§ Stored data entries:
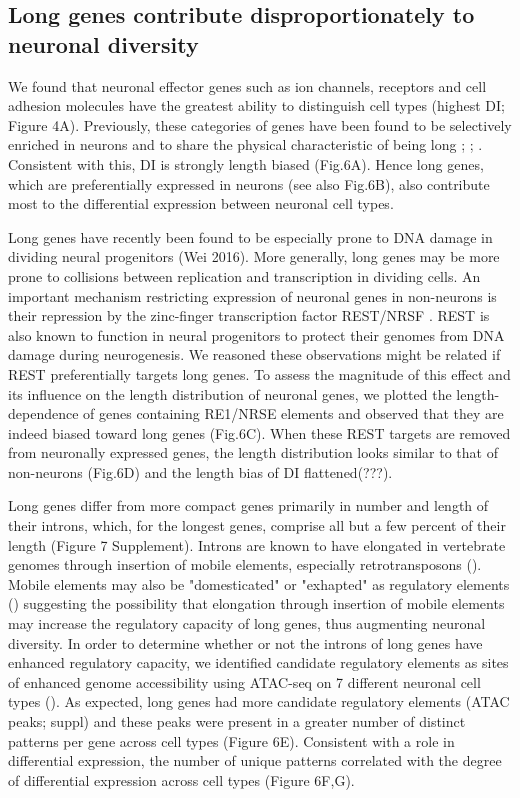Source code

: \subsection{Long genes contribute disproportionately to neuronal diversity}

We found that neuronal effector genes such as ion channels, receptors and cell adhesion molecules have the greatest ability to distinguish cell types (highest DI; Figure 4A). Previously, these categories of genes have been found to be selectively enriched in neurons and to share the physical characteristic of being long \cite{Sugino_2014}; \cite{Gabel_2015}; \cite{Zylka_2015}. Consistent with this, DI is strongly length biased (Fig.6A). Hence long genes, which are preferentially expressed in neurons (see also Fig.6B), also contribute most to the differential expression between neuronal cell types. 

Long genes have recently been found to be especially prone to DNA damage in dividing neural progenitors (Wei 2016). More generally, long genes may be more prone to collisions between replication and transcription in dividing cells. An important mechanism restricting expression of neuronal genes in non-neurons is their repression by the zinc-finger transcription factor REST/NRSF \cite{RN1}\cite{RN2a}. REST is also known to function in neural progenitors to protect their genomes from DNA damage during neurogenesis\cite{Nechiporuk_2016}. We reasoned these observations might be related if REST preferentially targets long genes. To assess the magnitude of this effect and its influence on the length distribution of neuronal genes, we plotted the length-dependence of genes containing RE1/NRSE elements and observed that they are indeed biased toward long genes (Fig.6C). When these REST targets are removed from neuronally expressed genes, the length distribution looks similar to that of non-neurons (Fig.6D) and the length bias of DI flattened(???).

Long genes differ from more compact genes primarily in number and length of their introns, which, for the longest genes, comprise all but a few percent of their length (Figure 7 Supplement). Introns are known to have elongated in vertebrate genomes through insertion of mobile elements, especially retrotransposons (). Mobile elements may also be "domesticated" or "exhapted" as regulatory elements () suggesting the possibility that elongation through insertion of mobile elements may increase the regulatory capacity of long genes, thus augmenting neuronal diversity. In order to determine whether or not the introns of long genes have enhanced regulatory capacity, we identified candidate regulatory elements as sites of enhanced genome accessibility using ATAC-seq on 7 different neuronal cell types (). As expected, long genes had more candidate regulatory elements (ATAC peaks; suppl) and these peaks were present in a greater number of distinct patterns per gene across cell types (Figure 6E). Consistent with a role in differential expression, the number of unique patterns correlated with the degree of differential expression across cell types (Figure 6F,G).

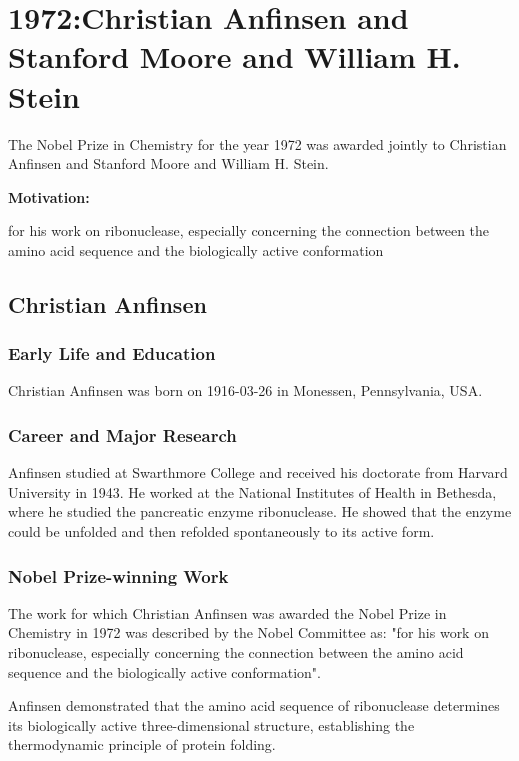 \chapter{1972:Christian Anfinsen and Stanford Moore and William H. Stein}

\label{chap:chemistry1972}

The Nobel Prize in Chemistry for the year 1972 was awarded jointly to Christian Anfinsen and Stanford Moore and William H. Stein.

\textbf{Motivation:}

for his work on ribonuclease, especially concerning the connection between the amino acid sequence and the biologically active conformation

\section{Christian Anfinsen}

\subsection*{Early Life and Education}

Christian Anfinsen was born on 1916-03-26 in Monessen, Pennsylvania, USA.

\subsection*{Career and Major Research}

Anfinsen studied at Swarthmore College and received his doctorate from Harvard University in 1943. He worked at the National Institutes of Health in Bethesda, where he studied the pancreatic enzyme ribonuclease. He showed that the enzyme could be unfolded and then refolded spontaneously to its active form.

\subsection*{Nobel Prize-winning Work}

The work for which Christian Anfinsen was awarded the Nobel Prize in Chemistry in 1972 was described by the Nobel Committee as: "for his work on ribonuclease, especially concerning the connection between the amino acid sequence and the biologically active conformation".

Anfinsen demonstrated that the amino acid sequence of ribonuclease determines its biologically active three-dimensional structure, establishing the thermodynamic principle of protein folding.

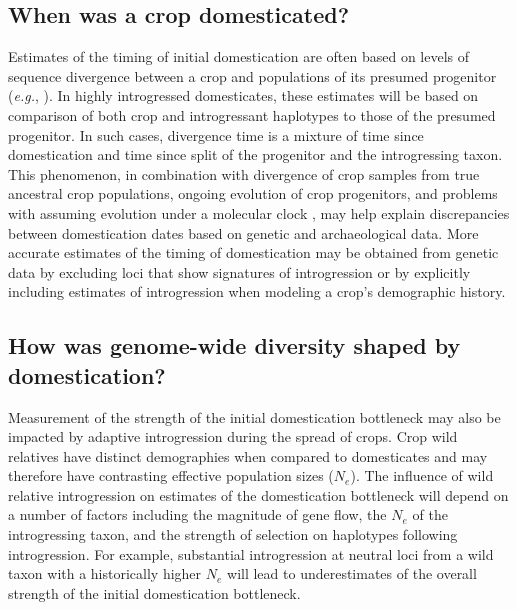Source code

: \documentclass[11pt]{article}
\begin{document}
\subsection*{When was a crop domesticated?}
Estimates of the timing of initial domestication are often based on levels of sequence divergence between a crop and populations of its presumed progenitor (\emph{e.g.}, \cite{matsuoka2002single, molina2011molecular}).
In highly introgressed domesticates, these estimates will be based on comparison of both crop and introgressant haplotypes to those of the presumed progenitor.
In such cases, divergence time is a mixture of time since domestication and time since split of the progenitor and the introgressing taxon.
This phenomenon, in combination with divergence of crop samples from true ancestral crop populations, ongoing evolution of crop progenitors, and problems with assuming evolution under a molecular clock \cite{Zeder2006}, may help explain discrepancies between domestication dates based on genetic and archaeological data.
More accurate estimates of the timing of domestication may be obtained from genetic data by excluding loci that show signatures of introgression or by explicitly including estimates of introgression when modeling a crop's demographic history.

\subsection*{How was genome-wide diversity shaped by domestication?}

Measurement of the strength of the initial domestication bottleneck may also be impacted by adaptive introgression during the spread of crops.
Crop wild relatives have distinct demographies when compared to domesticates and may therefore have contrasting effective population sizes ($N_e$).
The influence of wild relative introgression on estimates of the domestication bottleneck will depend on a number of factors including the magnitude of gene flow, the $N_e$ of the introgressing taxon, and the strength of selection on haplotypes following introgression.
For example, substantial introgression at neutral loci from a wild taxon with a historically higher $N_e$ will lead to underestimates of the overall strength of the initial domestication bottleneck.
\end{document}
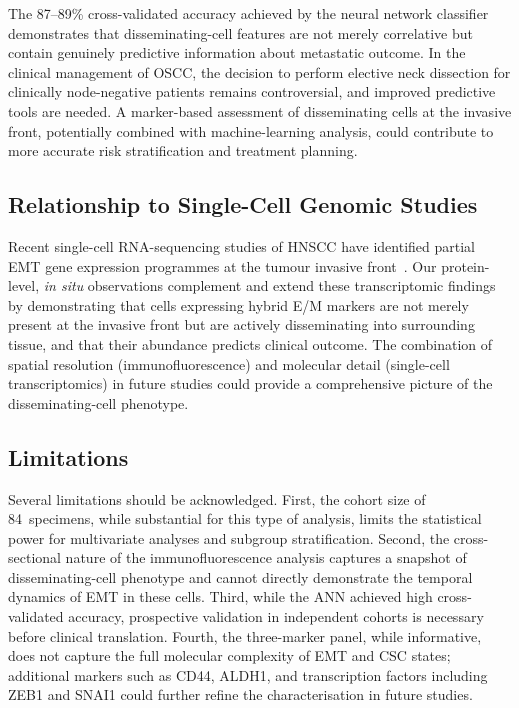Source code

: \documentclass[11pt,a4paper]{article}
\begin{document}
The 87--89\% cross-validated accuracy achieved by the neural network classifier demonstrates that disseminating-cell features are not merely correlative but contain genuinely predictive information about metastatic outcome. In the clinical management of OSCC, the decision to perform elective neck dissection for clinically node-negative patients remains controversial, and improved predictive tools are needed. A marker-based assessment of disseminating cells at the invasive front, potentially combined with machine-learning analysis, could contribute to more accurate risk stratification and treatment planning.

\subsection{Relationship to Single-Cell Genomic Studies}

Recent single-cell RNA-sequencing studies of HNSCC have identified partial EMT gene expression programmes at the tumour invasive front~\cite{puram2017}. Our protein-level, \textit{in situ} observations complement and extend these transcriptomic findings by demonstrating that cells expressing hybrid E/M markers are not merely present at the invasive front but are actively disseminating into surrounding tissue, and that their abundance predicts clinical outcome. The combination of spatial resolution (immunofluorescence) and molecular detail (single-cell transcriptomics) in future studies could provide a comprehensive picture of the disseminating-cell phenotype.

\subsection{Limitations}

Several limitations should be acknowledged. First, the cohort size of 84~specimens, while substantial for this type of analysis, limits the statistical power for multivariate analyses and subgroup stratification. Second, the cross-sectional nature of the immunofluorescence analysis captures a snapshot of disseminating-cell phenotype and cannot directly demonstrate the temporal dynamics of EMT in these cells. Third, while the ANN achieved high cross-validated accuracy, prospective validation in independent cohorts is necessary before clinical translation. Fourth, the three-marker panel, while informative, does not capture the full molecular complexity of EMT and CSC states; additional markers such as CD44, ALDH1, and transcription factors including ZEB1 and SNAI1 could further refine the characterisation in future studies.
\end{document}
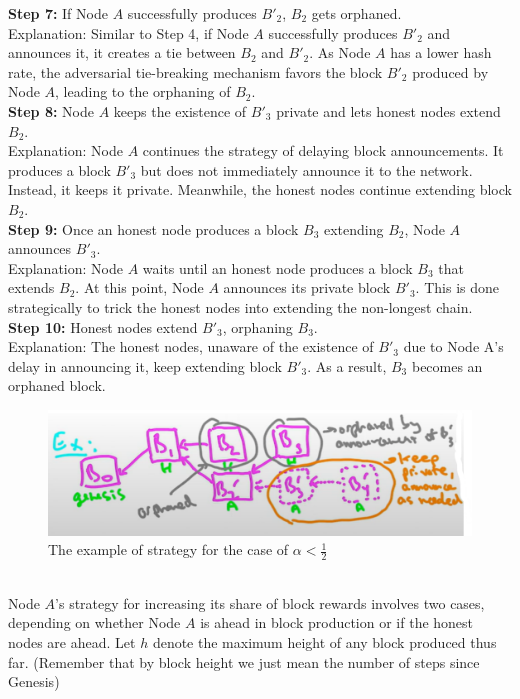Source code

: \textbf{Step 7:} If Node $A$ successfully produces $B'_{2}$, $B_2$ gets orphaned.\\
Explanation: Similar to Step 4, if Node $A$ successfully produces $B'_2$ and announces it, it creates a tie between $B_2$ and $B'_2$. As Node $A$ has a lower hash rate, the adversarial tie-breaking mechanism favors the block $B'_2$ produced by Node $A$, leading to the orphaning of $B_2$.\\
\noindent
\textbf{Step 8:} Node $A$ keeps the existence of $B'_{3}$ private and lets honest nodes extend $B_2$.\\
Explanation: Node $A$ continues the strategy of delaying block announcements. It produces a block $B'_3$ but does not immediately announce it to the network. Instead, it keeps it private. Meanwhile, the honest nodes continue extending block $B_2$.\\
\noindent
\textbf{Step 9:} Once an honest node produces a block $B_3$ extending $B_2$, Node $A$ announces $B'_{3}$.\\
Explanation: Node $A$ waits until an honest node produces a block $B_3$ that extends $B_2$. At this point, Node $A$ announces its private block $B'_3$. This is done strategically to trick the honest nodes into extending the non-longest chain.\\
\noindent
\textbf{Step 10:} Honest nodes extend $B'_{3}$, orphaning $B_3$.\\
Explanation: The honest nodes, unaware of the existence of $B'_3$ due to Node A's delay in announcing it, keep extending block $B'_3$. As a result, $B_3$ becomes an orphaned block.\\
\begin{figure}[h]
    \centering
    \includegraphics[scale = 0.5]{figures/f42.png}
    \caption{The example of strategy for the case of $\alpha < \frac{1}{2}$}
    \label{fig:mesh1}
\end{figure}\\

Node $A$'s strategy for increasing its share of block rewards involves two cases, depending on whether Node $A$ is ahead in block production or if the honest nodes are ahead. Let $h$ denote the maximum height of any block produced thus far. (Remember that by block height we just mean the number of steps since Genesis)

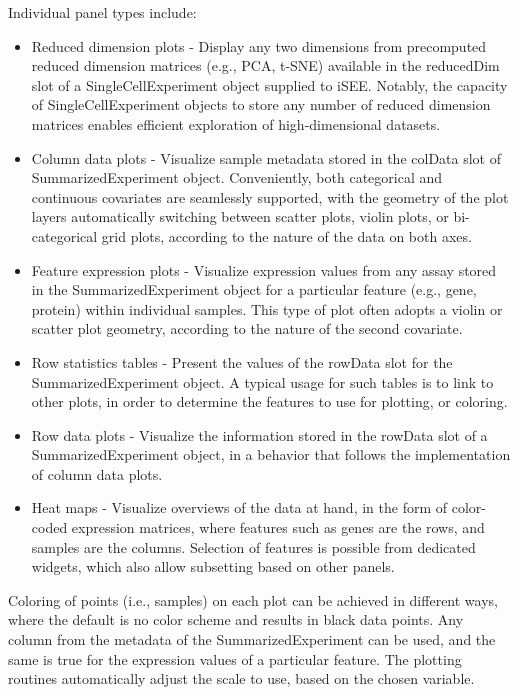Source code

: \documentclass[10pt,a4paper,twocolumn]{article}
\begin{document}
Individual panel types include:

\begin{itemize}
\item Reduced dimension plots -  Display any two dimensions from precomputed reduced dimension matrices (e.g., PCA, t-SNE) available in the reducedDim slot of a SingleCellExperiment object supplied to iSEE. Notably, the capacity of SingleCellExperiment objects to store any number of reduced dimension matrices enables efficient exploration of high-dimensional datasets.
\item Column data plots - Visualize sample metadata stored in the colData slot of SummarizedExperiment object. Conveniently, both categorical and continuous covariates are seamlessly supported, with the geometry of the plot layers automatically switching between scatter plots, violin plots, or bi-categorical grid plots, according to the nature of the data on both axes.
\item Feature expression plots - Visualize expression values from any assay stored in the SummarizedExperiment object for a particular feature (e.g., gene, protein) within individual samples.
This type of plot often adopts a violin or scatter plot geometry, according to the nature of the second covariate.
\item Row statistics tables - Present the values of the rowData slot for the SummarizedExperiment object. A typical usage for such tables is to link to other plots, in order to determine the features to use for plotting, or coloring.
\item Row data plots - Visualize the information stored in the rowData slot of a SummarizedExperiment object, in a behavior that follows the implementation of column data plots.
\item Heat maps - Visualize overviews of the data at hand, in the form of color-coded expression matrices, where features such as genes are the rows, and samples are the columns. Selection of features is possible from dedicated widgets, which also allow subsetting based on other panels.
\end{itemize}

Coloring of points (i.e., samples) on each plot can be achieved in different ways, where the default is no color scheme and results in black data points.
Any column from the metadata of the SummarizedExperiment can be used, and the same is true for the expression values of a particular feature. The plotting routines automatically adjust the scale to use, based on the chosen variable.
\end{document}
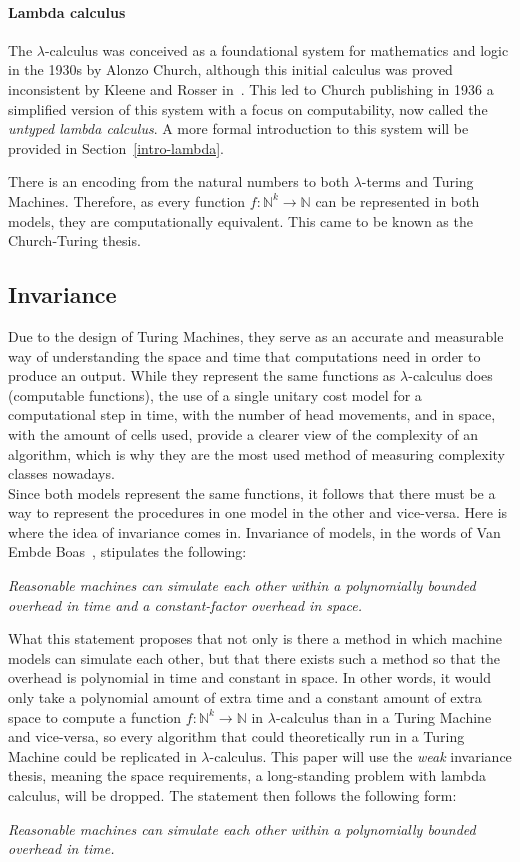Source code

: \documentclass[11pt]{article}
\begin{document}
\paragraph{Lambda calculus}
The $\lambda$-calculus was conceived as a foundational system for mathematics and logic in the 1930s by Alonzo Church, although this initial calculus was proved inconsistent by Kleene and Rosser in~\cite{rosser-kleene-inconsistency}. This led to Church publishing in 1936 a simplified version of this system with a focus on computability, now called the \textit{untyped lambda calculus}. A more formal introduction to this system will be provided in Section~\ref{intro-lambda}.

There is an encoding from the natural numbers to both $\lambda$-terms and Turing Machines. Therefore, as every function $f : \mathbb{N}^k \rightarrow \mathbb{N}$ can be represented in both models, they are computationally equivalent. This came to be known as the Church-Turing thesis.
\subsection{Invariance}
Due to the design of Turing Machines, they serve as an accurate and measurable way of understanding the space and time that computations need in order to produce an output. While they represent the same functions as $\lambda$-calculus does (computable functions), the use of a single unitary cost model for a computational step in time, with the number of head movements, and in space, with the amount of cells used, provide a clearer view of the complexity of an algorithm, which is why they are the most used method of measuring complexity classes nowadays. \\
Since both models represent the same functions, it follows that there must be a way to represent the procedures in one model in the other and vice-versa. Here is where the idea of invariance comes in.
Invariance of models, in the words of Van Embde Boas~\cite{machine-models}, stipulates the following:
\begin{center}
 \textit{Reasonable machines can simulate each other within a polynomially
bounded overhead in time and a constant-factor overhead in space.}
\end{center}
What this statement proposes that not only is there a method in which machine models can simulate each other, but that there exists such a method so that the overhead is polynomial in time and constant in space. In other words, it would only take a polynomial amount of extra time and a constant amount of extra space to compute a function $f : \mathbb{N}^k \rightarrow \mathbb{N}$ in $\lambda$-calculus than in a Turing Machine and vice-versa, so every algorithm that could theoretically run in a Turing Machine could be replicated in $\lambda$-calculus.
This paper will use the \textit{weak} invariance thesis, meaning the space requirements, a long-standing problem with lambda calculus, will be dropped. The statement then follows the following form:
\begin{center}
 \textit{Reasonable machines can simulate each other within a polynomially
bounded overhead in time.}
\end{center}
\end{document}

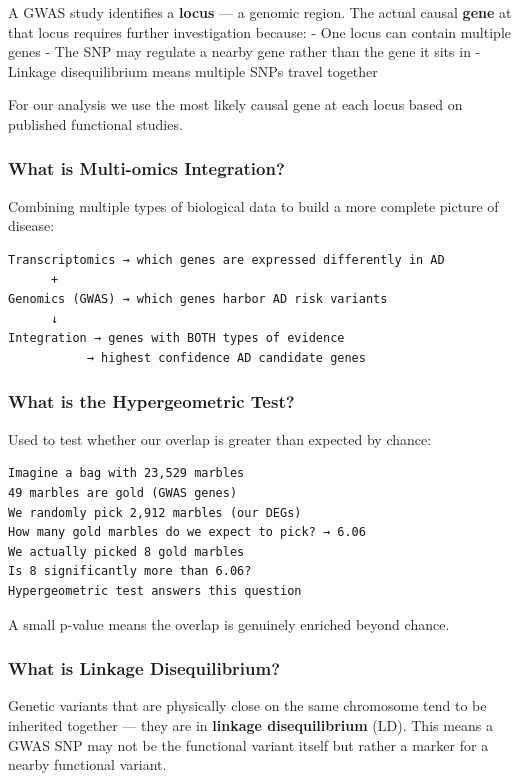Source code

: \documentclass[
]{article}
\begin{document}
A GWAS study identifies a \textbf{locus} --- a genomic region. The
actual causal \textbf{gene} at that locus requires further investigation
because: - One locus can contain multiple genes - The SNP may regulate a
nearby gene rather than the gene it sits in - Linkage disequilibrium
means multiple SNPs travel together

For our analysis we use the most likely causal gene at each locus based
on published functional studies.

\subsubsection{What is Multi-omics
Integration?}\label{what-is-multi-omics-integration}

Combining multiple types of biological data to build a more complete
picture of disease:

\begin{verbatim}
Transcriptomics → which genes are expressed differently in AD
      +
Genomics (GWAS) → which genes harbor AD risk variants
      ↓
Integration → genes with BOTH types of evidence
           → highest confidence AD candidate genes
\end{verbatim}

\subsubsection{What is the Hypergeometric
Test?}\label{what-is-the-hypergeometric-test}

Used to test whether our overlap is greater than expected by chance:

\begin{verbatim}
Imagine a bag with 23,529 marbles
49 marbles are gold (GWAS genes)
We randomly pick 2,912 marbles (our DEGs)
How many gold marbles do we expect to pick? → 6.06
We actually picked 8 gold marbles
Is 8 significantly more than 6.06?
Hypergeometric test answers this question
\end{verbatim}

A small p-value means the overlap is genuinely enriched beyond chance.

\subsubsection{What is Linkage
Disequilibrium?}\label{what-is-linkage-disequilibrium}

Genetic variants that are physically close on the same chromosome tend
to be inherited together --- they are in \textbf{linkage disequilibrium}
(LD). This means a GWAS SNP may not be the functional variant itself but
rather a marker for a nearby functional variant.
\end{document}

§ Work to complete: Copy nothing past the line containing "genes contribute disproportionately": reproduce every line from the start of the records up to it, skipping pictures.

§ Problem solution:
Source code

: \subsection{Long genes contribute disproportionately to neuronal diversity}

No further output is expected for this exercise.